JM: I think such tools can certainly be helpful – but we shouldn’t have unrealistic expectations. They are useful, for example, when the code has little or no commentary. AI-supported programmes can help add comments or check the code for possible errors or inconsistencies. Although this is no guarantee of error-free code, it can improve quality and reduce uncertainty. You can also ask the tools if they have any suggestions for improving structure or efficiency. All of this can help researchers feel less inhibited about disclosing their code. Ultimately, the responsibility remains with the researcher, but the technical possibilities can make it easier to get started.

What role does publicly accessible code play in reproducibility?

JM: The gold standard is that both the data and the code are available. If only the data is available, that is already progress – but without the associated code, much remains unclear. In the past, it was sometimes assumed that it was sufficient to provide the data – or that it was not necessary at all, for example in controlled random experiments that were thought to be easy to evaluate. It has since become apparent that even these controlled random experiments are often much more complex than expected: control variables are included or adjustments are made for multiple testing. These details can hardly be described completely and unambiguously in text.

Code offers much greater precision here – similar to how a mathematical formula is often clearer than a verbal description. An example: I work a lot with the Socio-Economic Panel. If a study states that “income was controlled,” this is not very meaningful. The panel contains around 40 to 50 different income variables – depending on whether it is gross or net income, individual or household level, monthly or annual data. Such decisions cannot be meaningfully reflected in the body text without making the text confusing or unreadable. The code creates transparency here and enables others to follow the analysis exactly.

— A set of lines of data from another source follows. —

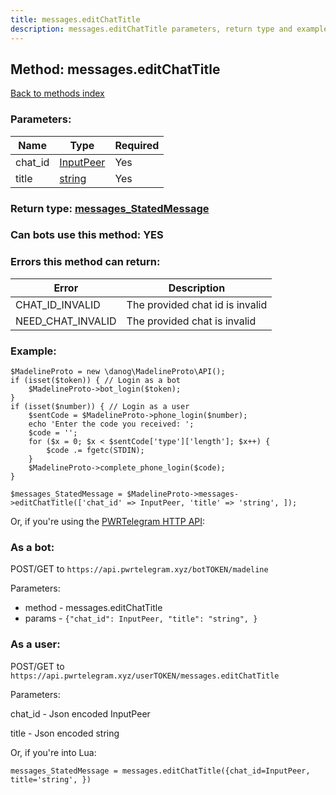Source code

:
 ```yaml
---
title: messages.editChatTitle
description: messages.editChatTitle parameters, return type and example
---
```

## Method: messages.editChatTitle  
[Back to methods index](index.md)


### Parameters:

| Name     |    Type       | Required |
|----------|---------------|----------|
|chat\_id|[InputPeer](../types/InputPeer.md) | Yes|
|title|[string](../types/string.md) | Yes|


### Return type: [messages\_StatedMessage](../types/messages_StatedMessage.md)

### Can bots use this method: **YES**


### Errors this method can return:

| Error    | Description   |
|----------|---------------|
|CHAT_ID_INVALID|The provided chat id is invalid|
|NEED_CHAT_INVALID|The provided chat is invalid|


### Example:


```
$MadelineProto = new \danog\MadelineProto\API();
if (isset($token)) { // Login as a bot
    $MadelineProto->bot_login($token);
}
if (isset($number)) { // Login as a user
    $sentCode = $MadelineProto->phone_login($number);
    echo 'Enter the code you received: ';
    $code = '';
    for ($x = 0; $x < $sentCode['type']['length']; $x++) {
        $code .= fgetc(STDIN);
    }
    $MadelineProto->complete_phone_login($code);
}

$messages_StatedMessage = $MadelineProto->messages->editChatTitle(['chat_id' => InputPeer, 'title' => 'string', ]);
```

Or, if you're using the [PWRTelegram HTTP API](https://pwrtelegram.xyz):

### As a bot:

POST/GET to `https://api.pwrtelegram.xyz/botTOKEN/madeline`

Parameters:

* method - messages.editChatTitle
* params - `{"chat_id": InputPeer, "title": "string", }`



### As a user:

POST/GET to `https://api.pwrtelegram.xyz/userTOKEN/messages.editChatTitle`

Parameters:

chat_id - Json encoded InputPeer

title - Json encoded string




Or, if you're into Lua:

```
messages_StatedMessage = messages.editChatTitle({chat_id=InputPeer, title='string', })
```

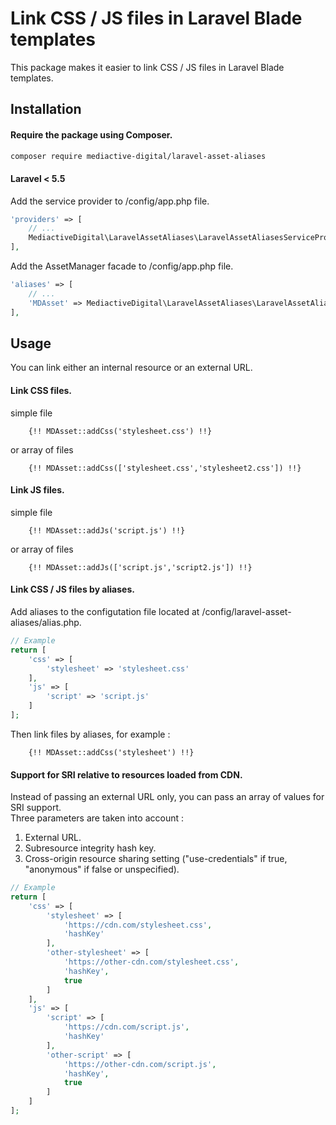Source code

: # Link CSS / JS files in Laravel Blade templates

This package makes it easier to link CSS / JS files in Laravel Blade templates.

## Installation

#### Require the package using Composer.

```bash
composer require mediactive-digital/laravel-asset-aliases
```

#### Laravel < 5.5

Add the service provider to /config/app.php file.

```php
'providers' => [
    // ...
	MediactiveDigital\LaravelAssetAliases\LaravelAssetAliasesServiceProvider::class,
],
```

Add the AssetManager facade to /config/app.php file.

```php
'aliases' => [
    // ...
    'MDAsset' => MediactiveDigital\LaravelAssetAliases\LaravelAssetAliasesFacade::class,
],
```

## Usage

You can link either an internal resource or an external URL.

#### Link CSS files.

simple file

```
	{!! MDAsset::addCss('stylesheet.css') !!}
```

or array of files

```
	{!! MDAsset::addCss(['stylesheet.css','stylesheet2.css']) !!}
```

#### Link JS files.

simple file

```
	{!! MDAsset::addJs('script.js') !!}
```

or array of files

```
	{!! MDAsset::addJs(['script.js','script2.js']) !!}
```

#### Link CSS / JS files by aliases.

Add aliases to the configutation file located at /config/laravel-asset-aliases/alias.php.

```php
// Example
return [
	'css' => [
		'stylesheet' => 'stylesheet.css'
	],
	'js' => [
		'script' => 'script.js'
	]
];
```

Then link files by aliases, for example :

```
	{!! MDAsset::addCss('stylesheet') !!}
```

#### Support for SRI relative to resources loaded from CDN.

Instead of passing an external URL only, you can pass an array of values for SRI support.\
Three parameters are taken into account :

1. External URL.
2. Subresource integrity hash key.
3. Cross-origin resource sharing setting ("use-credentials" if true, "anonymous" if false or unspecified).

```php
// Example
return [
	'css' => [
		'stylesheet' => [
			'https://cdn.com/stylesheet.css',
			'hashKey'
		],
		'other-stylesheet' => [
			'https://other-cdn.com/stylesheet.css',
			'hashKey',
			true
		]
	],
	'js' => [
		'script' => [
			'https://cdn.com/script.js',
			'hashKey'
		],
		'other-script' => [
			'https://other-cdn.com/script.js',
			'hashKey',
			true
		]
	]
];
```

Would you say that specialist journals and funding institutions have already exhausted all possibilities? Or to put it another way: if you had to draw up a wish list, what more could be asked of researchers?

JM: Quite clearly, specialist journals should make the provision of replication code mandatory – and not just formally, but with binding controls. In addition, it would be desirable for journals themselves to check whether the results presented in the manuscript can actually be reproduced using the code submitted. However, this form of quality assurance is very time-consuming and therefore costly – it can usually only be implemented by financially well-equipped journals. However, there is a positive development in economics: some of the top journals already carry out such reproducibility checks. This means that the discipline is playing a pioneering role in this area compared to other disciplines.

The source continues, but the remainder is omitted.